WOMEN (and men for that matter, I’m looking at you: How to Lose a Guy in 10 Days ) are not
poker chips. You cannot barter a relationship and you have to stop
COOKIE-CUTTER (here, because it is Christmas, in sparkly shapes like SANTA! And STARS!) molding heroes and heroines into these boxes. The -cool-marriageable-girl because- she -eats -a- lot-of-non-"girl" food- and- watches- guy -things box and the Guy- who -is- a -rake- but- can -play -The First Noel -on- the- bar- piano -really- well box.
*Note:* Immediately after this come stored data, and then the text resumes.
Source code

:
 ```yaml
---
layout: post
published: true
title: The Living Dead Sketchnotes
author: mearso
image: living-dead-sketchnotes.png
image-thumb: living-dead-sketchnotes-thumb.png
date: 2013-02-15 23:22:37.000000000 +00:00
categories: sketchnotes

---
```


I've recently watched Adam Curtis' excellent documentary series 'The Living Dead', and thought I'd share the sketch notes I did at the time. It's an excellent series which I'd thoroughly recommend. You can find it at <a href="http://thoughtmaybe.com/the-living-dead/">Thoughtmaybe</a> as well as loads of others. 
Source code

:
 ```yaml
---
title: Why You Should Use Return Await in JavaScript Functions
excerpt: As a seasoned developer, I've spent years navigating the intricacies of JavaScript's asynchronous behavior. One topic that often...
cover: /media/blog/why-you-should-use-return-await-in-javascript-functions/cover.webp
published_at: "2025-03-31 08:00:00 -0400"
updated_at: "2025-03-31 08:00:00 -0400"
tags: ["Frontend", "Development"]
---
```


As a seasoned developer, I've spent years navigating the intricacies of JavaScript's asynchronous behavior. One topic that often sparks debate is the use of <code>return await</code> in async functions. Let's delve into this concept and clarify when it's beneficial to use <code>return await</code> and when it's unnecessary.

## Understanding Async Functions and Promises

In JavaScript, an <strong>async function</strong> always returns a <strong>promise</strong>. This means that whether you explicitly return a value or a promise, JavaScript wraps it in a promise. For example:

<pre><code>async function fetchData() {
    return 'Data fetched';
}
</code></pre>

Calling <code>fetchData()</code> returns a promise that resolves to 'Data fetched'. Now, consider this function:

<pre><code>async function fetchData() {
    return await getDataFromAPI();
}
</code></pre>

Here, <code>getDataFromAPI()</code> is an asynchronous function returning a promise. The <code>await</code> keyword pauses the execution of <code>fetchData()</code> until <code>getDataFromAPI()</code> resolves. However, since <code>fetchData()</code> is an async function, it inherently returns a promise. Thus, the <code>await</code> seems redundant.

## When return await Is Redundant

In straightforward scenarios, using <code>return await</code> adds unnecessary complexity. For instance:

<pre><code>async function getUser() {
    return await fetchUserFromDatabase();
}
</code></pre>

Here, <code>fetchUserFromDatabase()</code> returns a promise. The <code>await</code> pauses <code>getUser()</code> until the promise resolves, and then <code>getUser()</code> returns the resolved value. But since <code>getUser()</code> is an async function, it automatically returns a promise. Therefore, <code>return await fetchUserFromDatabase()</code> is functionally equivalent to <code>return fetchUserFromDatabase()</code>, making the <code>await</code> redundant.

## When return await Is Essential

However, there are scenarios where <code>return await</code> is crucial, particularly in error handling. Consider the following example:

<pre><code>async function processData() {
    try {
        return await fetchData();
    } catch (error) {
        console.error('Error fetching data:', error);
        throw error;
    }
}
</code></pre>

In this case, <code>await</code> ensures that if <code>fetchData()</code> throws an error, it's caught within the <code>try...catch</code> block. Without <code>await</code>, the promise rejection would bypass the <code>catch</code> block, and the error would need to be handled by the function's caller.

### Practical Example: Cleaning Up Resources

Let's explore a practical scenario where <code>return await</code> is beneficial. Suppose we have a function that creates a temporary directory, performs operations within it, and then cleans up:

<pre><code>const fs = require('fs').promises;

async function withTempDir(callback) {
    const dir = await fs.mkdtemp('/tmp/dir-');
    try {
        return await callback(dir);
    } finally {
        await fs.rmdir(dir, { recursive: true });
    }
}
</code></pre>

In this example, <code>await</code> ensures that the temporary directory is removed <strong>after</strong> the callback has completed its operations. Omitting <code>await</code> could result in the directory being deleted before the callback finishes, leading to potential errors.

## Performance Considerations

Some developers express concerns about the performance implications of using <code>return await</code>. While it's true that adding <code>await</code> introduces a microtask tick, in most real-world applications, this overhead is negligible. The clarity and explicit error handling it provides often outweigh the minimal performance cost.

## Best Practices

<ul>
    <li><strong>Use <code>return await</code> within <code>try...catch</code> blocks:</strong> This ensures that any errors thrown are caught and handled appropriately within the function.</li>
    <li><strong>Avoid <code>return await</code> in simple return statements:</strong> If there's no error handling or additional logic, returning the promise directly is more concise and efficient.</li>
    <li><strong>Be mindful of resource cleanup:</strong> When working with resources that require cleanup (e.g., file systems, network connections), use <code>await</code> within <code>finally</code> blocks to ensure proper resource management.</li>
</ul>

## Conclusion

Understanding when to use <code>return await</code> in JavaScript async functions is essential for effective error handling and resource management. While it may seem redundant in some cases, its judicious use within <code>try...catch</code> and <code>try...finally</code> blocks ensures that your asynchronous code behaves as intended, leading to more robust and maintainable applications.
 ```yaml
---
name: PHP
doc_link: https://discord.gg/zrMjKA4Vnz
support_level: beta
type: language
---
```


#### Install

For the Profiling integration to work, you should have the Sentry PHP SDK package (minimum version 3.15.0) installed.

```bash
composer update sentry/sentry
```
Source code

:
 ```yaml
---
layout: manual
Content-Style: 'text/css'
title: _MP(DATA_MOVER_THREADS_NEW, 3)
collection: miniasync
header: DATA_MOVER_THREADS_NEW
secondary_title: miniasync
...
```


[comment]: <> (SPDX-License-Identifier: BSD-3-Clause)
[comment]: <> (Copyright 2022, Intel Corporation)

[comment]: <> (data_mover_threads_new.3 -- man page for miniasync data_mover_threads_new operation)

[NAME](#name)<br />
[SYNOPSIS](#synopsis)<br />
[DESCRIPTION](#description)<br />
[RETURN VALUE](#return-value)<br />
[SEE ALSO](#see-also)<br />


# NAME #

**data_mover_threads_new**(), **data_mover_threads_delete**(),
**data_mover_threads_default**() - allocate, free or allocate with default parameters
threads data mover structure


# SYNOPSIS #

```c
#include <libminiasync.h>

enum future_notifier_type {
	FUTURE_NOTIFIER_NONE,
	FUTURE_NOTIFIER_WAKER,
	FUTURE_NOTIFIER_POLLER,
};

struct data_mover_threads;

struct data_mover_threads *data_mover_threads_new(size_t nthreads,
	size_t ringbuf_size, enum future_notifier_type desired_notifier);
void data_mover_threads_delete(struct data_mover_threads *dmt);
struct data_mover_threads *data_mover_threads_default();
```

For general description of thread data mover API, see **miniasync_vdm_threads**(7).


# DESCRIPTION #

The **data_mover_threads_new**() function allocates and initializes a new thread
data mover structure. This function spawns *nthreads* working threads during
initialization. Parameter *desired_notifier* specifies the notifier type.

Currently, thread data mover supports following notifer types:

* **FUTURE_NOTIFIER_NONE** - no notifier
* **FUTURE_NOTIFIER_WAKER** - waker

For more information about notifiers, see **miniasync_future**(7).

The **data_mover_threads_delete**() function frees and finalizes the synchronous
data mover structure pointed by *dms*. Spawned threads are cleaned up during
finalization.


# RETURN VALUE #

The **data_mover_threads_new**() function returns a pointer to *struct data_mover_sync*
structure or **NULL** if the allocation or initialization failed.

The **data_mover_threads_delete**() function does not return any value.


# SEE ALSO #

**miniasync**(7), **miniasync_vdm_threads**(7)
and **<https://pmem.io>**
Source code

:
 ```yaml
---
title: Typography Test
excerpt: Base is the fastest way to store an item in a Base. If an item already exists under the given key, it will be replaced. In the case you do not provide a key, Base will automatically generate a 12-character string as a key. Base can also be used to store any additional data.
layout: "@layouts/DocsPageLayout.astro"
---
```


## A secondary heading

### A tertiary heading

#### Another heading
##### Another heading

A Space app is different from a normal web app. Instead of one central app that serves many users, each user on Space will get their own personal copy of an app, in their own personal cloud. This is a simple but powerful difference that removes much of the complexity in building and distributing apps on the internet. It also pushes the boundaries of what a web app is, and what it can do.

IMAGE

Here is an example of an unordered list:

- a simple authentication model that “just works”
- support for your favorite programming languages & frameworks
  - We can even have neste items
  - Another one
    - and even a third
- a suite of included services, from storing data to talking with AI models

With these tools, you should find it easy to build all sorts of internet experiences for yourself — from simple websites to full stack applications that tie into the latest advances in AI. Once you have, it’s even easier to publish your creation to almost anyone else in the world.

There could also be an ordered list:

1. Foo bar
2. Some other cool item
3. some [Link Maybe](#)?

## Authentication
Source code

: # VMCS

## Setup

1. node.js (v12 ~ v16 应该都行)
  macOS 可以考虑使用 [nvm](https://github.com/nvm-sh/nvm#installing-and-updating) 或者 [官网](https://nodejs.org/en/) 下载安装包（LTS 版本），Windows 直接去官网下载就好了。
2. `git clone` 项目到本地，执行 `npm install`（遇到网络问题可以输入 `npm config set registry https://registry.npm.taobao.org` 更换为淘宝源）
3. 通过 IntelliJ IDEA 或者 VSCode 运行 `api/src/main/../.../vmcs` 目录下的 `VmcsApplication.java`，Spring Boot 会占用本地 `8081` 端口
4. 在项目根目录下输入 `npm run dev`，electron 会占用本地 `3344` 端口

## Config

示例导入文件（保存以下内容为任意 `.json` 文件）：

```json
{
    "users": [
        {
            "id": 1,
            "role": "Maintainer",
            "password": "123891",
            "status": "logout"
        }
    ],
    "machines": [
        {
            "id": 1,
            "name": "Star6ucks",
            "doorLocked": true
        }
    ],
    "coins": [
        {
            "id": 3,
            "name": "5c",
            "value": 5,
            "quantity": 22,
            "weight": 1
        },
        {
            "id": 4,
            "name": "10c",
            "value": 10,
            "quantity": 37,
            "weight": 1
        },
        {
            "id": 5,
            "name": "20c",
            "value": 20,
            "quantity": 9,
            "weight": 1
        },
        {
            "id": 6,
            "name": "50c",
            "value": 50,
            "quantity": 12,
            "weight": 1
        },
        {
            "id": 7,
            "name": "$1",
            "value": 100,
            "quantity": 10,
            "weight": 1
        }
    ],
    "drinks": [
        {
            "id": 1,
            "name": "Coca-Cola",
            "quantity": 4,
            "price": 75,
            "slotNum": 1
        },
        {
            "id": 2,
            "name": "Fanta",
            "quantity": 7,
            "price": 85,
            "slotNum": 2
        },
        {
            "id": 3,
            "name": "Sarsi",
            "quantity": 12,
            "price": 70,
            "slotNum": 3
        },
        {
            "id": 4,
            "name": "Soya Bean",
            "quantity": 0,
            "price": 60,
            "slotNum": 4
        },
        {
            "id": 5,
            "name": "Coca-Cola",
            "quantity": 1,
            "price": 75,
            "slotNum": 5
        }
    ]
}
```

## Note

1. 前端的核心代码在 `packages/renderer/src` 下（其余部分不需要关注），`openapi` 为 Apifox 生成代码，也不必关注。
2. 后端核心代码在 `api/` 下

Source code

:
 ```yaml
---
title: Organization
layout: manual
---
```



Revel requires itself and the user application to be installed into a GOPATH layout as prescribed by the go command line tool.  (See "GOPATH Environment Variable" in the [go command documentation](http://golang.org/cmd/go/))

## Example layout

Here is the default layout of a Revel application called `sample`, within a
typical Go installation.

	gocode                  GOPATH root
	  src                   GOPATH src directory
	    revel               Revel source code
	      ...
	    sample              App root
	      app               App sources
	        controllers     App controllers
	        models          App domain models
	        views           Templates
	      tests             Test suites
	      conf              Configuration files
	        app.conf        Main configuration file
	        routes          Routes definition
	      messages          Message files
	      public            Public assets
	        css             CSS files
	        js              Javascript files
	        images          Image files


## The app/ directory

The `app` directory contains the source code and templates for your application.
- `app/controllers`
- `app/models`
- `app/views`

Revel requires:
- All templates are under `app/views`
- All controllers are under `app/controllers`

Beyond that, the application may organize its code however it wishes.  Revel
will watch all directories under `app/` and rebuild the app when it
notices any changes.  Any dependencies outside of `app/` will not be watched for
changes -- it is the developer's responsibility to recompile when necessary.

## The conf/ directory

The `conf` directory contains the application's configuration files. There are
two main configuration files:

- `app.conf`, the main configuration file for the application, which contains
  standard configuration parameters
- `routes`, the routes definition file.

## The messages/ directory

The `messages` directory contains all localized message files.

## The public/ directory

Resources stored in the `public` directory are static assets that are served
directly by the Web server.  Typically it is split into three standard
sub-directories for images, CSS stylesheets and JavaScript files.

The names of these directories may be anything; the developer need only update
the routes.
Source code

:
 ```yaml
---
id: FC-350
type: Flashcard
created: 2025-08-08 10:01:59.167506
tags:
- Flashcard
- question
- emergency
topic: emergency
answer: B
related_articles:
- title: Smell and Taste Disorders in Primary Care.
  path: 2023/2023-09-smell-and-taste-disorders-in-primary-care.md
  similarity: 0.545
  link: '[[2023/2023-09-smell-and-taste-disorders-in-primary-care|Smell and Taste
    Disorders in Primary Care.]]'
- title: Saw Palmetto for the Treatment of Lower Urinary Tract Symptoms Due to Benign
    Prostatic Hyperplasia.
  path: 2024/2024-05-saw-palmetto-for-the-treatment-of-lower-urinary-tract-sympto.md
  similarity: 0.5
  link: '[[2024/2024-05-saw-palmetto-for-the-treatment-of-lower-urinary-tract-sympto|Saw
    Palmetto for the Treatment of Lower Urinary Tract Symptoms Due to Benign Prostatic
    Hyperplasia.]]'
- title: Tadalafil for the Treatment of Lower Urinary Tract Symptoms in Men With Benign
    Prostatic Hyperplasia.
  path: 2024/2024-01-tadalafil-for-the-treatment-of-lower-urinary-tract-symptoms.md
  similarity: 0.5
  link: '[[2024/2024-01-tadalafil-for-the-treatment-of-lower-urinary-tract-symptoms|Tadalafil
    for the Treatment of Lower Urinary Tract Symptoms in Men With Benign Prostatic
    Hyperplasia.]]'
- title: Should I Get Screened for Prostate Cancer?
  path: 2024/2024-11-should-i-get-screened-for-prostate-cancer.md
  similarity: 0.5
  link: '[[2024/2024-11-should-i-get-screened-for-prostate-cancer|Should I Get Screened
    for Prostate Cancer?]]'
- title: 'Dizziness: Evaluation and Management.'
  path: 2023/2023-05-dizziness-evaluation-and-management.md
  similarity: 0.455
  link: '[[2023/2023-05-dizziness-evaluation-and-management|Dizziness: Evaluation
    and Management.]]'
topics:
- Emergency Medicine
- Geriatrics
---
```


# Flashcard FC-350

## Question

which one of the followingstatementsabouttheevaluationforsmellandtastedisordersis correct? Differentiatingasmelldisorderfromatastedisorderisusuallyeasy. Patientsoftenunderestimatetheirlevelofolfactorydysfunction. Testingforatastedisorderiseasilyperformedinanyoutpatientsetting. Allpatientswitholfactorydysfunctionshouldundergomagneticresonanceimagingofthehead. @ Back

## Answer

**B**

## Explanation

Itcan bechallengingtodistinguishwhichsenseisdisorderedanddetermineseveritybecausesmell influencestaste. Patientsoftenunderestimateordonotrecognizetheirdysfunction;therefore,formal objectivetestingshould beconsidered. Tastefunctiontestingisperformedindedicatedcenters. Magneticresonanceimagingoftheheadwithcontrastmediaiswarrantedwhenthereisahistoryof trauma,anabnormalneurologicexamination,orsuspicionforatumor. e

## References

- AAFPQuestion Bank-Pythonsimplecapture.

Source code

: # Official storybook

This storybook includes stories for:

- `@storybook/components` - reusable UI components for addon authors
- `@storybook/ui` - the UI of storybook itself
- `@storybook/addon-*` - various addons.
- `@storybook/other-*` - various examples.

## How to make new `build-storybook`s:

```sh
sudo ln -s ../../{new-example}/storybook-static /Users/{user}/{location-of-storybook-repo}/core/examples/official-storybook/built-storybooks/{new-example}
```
Yes, they get married at the end after she finds out she was
bet on and he repents and she drags her wedding dress down the street all
desolate and Buzz McNab tries to win her back but she gives away the ring he
once gave her and her parents (HER PARENTS FOR THE LOVE OF GOD APPROVE OF THIS
MARRIAGE) surprise her with a Christmas wedding to this douchebag who is no
longer unmarriageable because he found a sweet and perfectly-toned girl who can
scarf down fries like the rest of the
lads while jumping up at a scary flick
I just. I can’t.
I mean.
YAY! I've known this guy for two weeks and he's a Grade A Douchebag but he looks HOT beside my Christmas tree so WHE-BANG! I'm a Christmas Bride! |
Trading Christmas did it right. It started with the cookie cutter molds (
Lacey from Corner Gas is all I HATE MEN!
And that hot guy with the dimples who played the teacher in Jake and the
Kid is all I DON’T WANT LOVE I AM
WRITING A BOOK but they end up learning about each other AT CHRISTMAS and
softening so that they blur the molds they are cut into and find a reciprocal and
compromised love). I ended up buying and reading the novella. My first ever Debbie Macomber.
I can’t do it anymore.
Girl shouldn’t be condemned because she was too soft to turn a guy down
in front of a million stadium viewers and thus is ostracized for bad choices
and forced to become pawn to a stupid game.
It just makes me mad.
This isn’t just Bad TV Christmas movie of cheese and poor
synthesized soundtrack composition and We Spent our Actual Budget on Cheryl
Ladd so Amber from Clueless you get
mediocre hair and makeup, no. This is something actually wrong with our
society. Death to this plot. It is not romantic and it
is not festive.
2 comments:
I totally get what you're saying here, yet honestly so many of these Christmas movies are all about the "cookie-cutter" (unrealistic) plot, which make them SUPER easy to lovingly poke fun at. The plot in this one WAS unbelievable (I mean, really... one kiss and suddenly he's "the one"!? Like, whatever, Jessie!) but the acting was better than normal and honestly, I didn't "think" too hard while watching the movie. :)
Ooo! A Very Merry Mix-Up was cute!? How fun. I saw the promotion stuff for that - it looked cute! :)
Oh, this movie was HORRIBLE. I had to turn it off half way through. Oh bad bad bad.